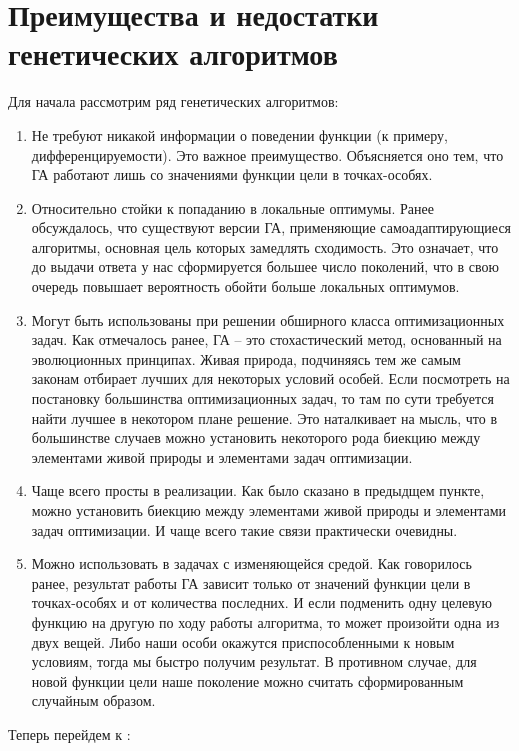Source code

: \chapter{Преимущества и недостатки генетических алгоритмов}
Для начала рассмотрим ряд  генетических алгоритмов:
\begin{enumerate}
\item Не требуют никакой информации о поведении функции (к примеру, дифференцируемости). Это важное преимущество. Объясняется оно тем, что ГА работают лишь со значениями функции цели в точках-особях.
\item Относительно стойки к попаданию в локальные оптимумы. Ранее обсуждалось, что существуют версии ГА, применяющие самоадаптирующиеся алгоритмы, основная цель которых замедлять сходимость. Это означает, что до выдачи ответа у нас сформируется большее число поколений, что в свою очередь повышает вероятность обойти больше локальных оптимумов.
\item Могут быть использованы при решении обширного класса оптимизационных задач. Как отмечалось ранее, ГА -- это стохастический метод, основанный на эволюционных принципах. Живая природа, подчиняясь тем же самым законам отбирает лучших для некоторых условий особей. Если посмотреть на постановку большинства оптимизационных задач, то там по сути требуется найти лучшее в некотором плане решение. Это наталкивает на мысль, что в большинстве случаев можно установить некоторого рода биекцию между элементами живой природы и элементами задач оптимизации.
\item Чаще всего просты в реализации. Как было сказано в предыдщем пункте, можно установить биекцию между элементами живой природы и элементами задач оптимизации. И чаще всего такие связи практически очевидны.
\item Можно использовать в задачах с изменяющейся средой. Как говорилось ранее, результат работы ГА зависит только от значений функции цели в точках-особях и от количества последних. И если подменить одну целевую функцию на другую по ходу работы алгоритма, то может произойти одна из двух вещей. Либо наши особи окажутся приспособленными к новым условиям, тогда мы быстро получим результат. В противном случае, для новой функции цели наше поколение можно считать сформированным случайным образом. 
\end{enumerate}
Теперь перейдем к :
====================
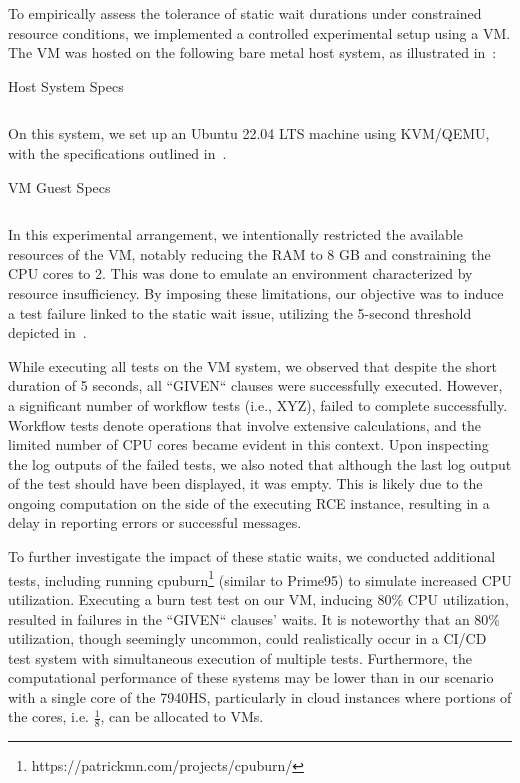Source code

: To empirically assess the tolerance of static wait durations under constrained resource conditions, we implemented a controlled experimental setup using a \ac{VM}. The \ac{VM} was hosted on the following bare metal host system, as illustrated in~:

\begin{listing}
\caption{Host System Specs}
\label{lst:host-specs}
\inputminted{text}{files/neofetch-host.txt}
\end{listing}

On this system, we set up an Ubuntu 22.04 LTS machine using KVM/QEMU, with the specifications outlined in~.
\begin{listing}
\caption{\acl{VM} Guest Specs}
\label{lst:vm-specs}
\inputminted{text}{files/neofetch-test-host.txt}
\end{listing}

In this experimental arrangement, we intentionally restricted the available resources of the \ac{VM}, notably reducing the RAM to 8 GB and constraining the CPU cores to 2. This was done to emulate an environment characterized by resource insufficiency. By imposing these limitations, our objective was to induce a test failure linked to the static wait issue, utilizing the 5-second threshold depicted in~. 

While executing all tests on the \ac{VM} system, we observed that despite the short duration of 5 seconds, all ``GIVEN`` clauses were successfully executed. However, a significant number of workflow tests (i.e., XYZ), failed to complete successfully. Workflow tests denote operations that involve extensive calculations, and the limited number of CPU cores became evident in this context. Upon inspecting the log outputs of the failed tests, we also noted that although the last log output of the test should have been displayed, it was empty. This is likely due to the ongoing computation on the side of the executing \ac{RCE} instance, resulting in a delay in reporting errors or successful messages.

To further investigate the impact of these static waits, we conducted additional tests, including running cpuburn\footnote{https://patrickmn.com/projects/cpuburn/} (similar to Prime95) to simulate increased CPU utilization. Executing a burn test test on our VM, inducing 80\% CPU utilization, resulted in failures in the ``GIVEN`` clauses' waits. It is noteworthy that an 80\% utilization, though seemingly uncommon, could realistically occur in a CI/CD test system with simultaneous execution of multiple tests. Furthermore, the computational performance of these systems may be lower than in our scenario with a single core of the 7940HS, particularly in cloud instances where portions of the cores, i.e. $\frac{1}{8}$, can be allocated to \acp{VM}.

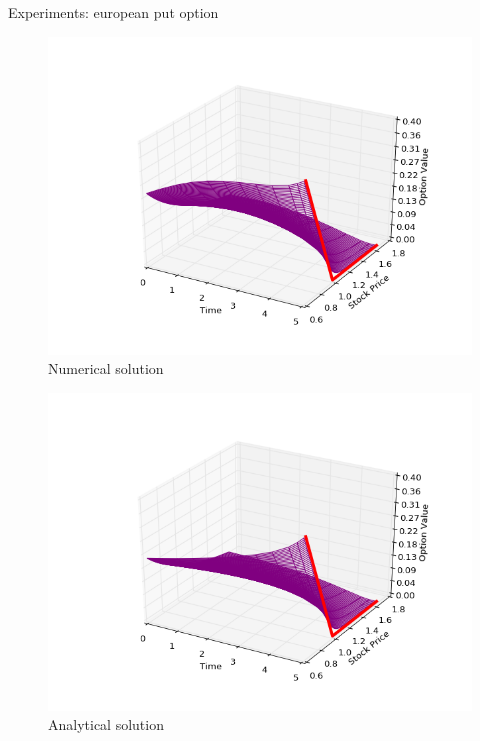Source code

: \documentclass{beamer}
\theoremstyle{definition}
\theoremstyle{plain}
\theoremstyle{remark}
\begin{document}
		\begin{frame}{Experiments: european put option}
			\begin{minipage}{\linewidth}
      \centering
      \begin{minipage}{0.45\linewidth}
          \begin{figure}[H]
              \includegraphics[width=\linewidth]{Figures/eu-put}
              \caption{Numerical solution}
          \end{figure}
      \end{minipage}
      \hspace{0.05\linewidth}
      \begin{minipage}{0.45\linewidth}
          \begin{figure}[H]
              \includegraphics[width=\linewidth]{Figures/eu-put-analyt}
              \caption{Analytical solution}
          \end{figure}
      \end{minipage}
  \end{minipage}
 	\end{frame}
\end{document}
====================
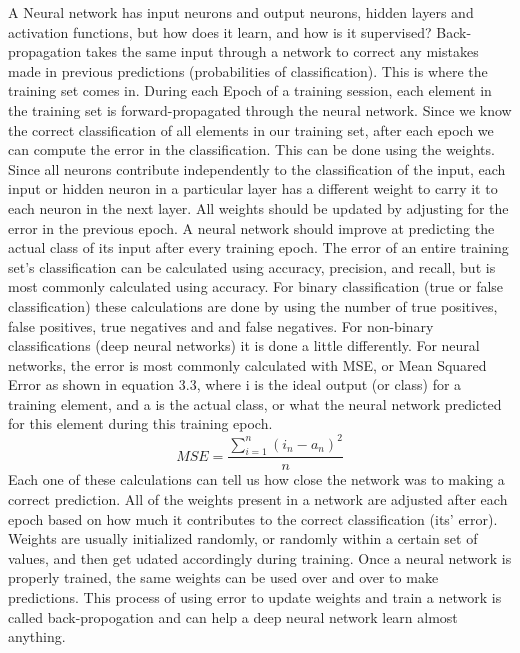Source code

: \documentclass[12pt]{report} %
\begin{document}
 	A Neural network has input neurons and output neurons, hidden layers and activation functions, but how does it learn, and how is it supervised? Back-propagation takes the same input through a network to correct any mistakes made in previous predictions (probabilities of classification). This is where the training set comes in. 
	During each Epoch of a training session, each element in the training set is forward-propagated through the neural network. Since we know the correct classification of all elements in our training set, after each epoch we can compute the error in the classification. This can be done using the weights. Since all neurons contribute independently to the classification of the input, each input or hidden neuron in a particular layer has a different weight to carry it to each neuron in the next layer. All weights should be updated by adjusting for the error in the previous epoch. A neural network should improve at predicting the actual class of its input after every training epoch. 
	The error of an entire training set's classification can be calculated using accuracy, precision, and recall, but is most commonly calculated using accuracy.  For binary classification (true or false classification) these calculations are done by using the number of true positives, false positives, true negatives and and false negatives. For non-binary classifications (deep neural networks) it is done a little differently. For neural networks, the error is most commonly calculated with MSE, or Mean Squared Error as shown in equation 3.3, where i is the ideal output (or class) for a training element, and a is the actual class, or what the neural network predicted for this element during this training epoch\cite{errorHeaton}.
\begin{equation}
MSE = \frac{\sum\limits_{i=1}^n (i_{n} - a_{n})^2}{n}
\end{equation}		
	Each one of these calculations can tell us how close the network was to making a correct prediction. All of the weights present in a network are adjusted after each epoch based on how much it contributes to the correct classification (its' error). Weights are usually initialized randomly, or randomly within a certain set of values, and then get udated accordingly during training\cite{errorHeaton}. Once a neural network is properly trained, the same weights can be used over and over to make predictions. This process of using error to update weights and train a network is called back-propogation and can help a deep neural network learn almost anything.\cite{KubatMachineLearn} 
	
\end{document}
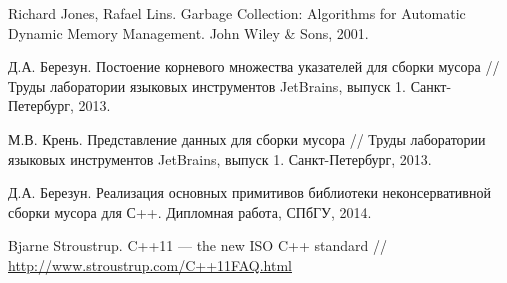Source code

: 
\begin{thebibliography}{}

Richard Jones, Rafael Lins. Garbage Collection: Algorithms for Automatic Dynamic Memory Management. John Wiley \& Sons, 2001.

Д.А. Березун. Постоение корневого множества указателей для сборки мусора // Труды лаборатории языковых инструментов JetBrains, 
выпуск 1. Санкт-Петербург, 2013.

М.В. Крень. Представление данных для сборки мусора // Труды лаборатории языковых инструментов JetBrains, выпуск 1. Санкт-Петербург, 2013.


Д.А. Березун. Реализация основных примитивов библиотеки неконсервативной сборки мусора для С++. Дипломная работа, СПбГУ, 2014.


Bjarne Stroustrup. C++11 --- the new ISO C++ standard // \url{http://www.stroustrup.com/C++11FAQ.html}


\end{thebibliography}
====================
Task requirements >> Please return only the lines above, starting at the line that has "цели в точках-особях." and ending at the line that has "Могут быть использованы", keeping both and leaving each one unchanged.

Output of the task >>
\item Не требуют никакой информации о поведении функции (к примеру, дифференцируемости). Это важное преимущество. Объясняется оно тем, что ГА работают лишь со значениями функции цели в точках-особях.
\item Относительно стойки к попаданию в локальные оптимумы. Ранее обсуждалось, что существуют версии ГА, применяющие самоадаптирующиеся алгоритмы, основная цель которых замедлять сходимость. Это означает, что до выдачи ответа у нас сформируется большее число поколений, что в свою очередь повышает вероятность обойти больше локальных оптимумов.
\item Могут быть использованы при решении обширного класса оптимизационных задач. Как отмечалось ранее, ГА -- это стохастический метод, основанный на эволюционных принципах. Живая природа, подчиняясь тем же самым законам отбирает лучших для некоторых условий особей. Если посмотреть на постановку большинства оптимизационных задач, то там по сути требуется найти лучшее в некотором плане решение. Это наталкивает на мысль, что в большинстве случаев можно установить некоторого рода биекцию между элементами живой природы и элементами задач оптимизации.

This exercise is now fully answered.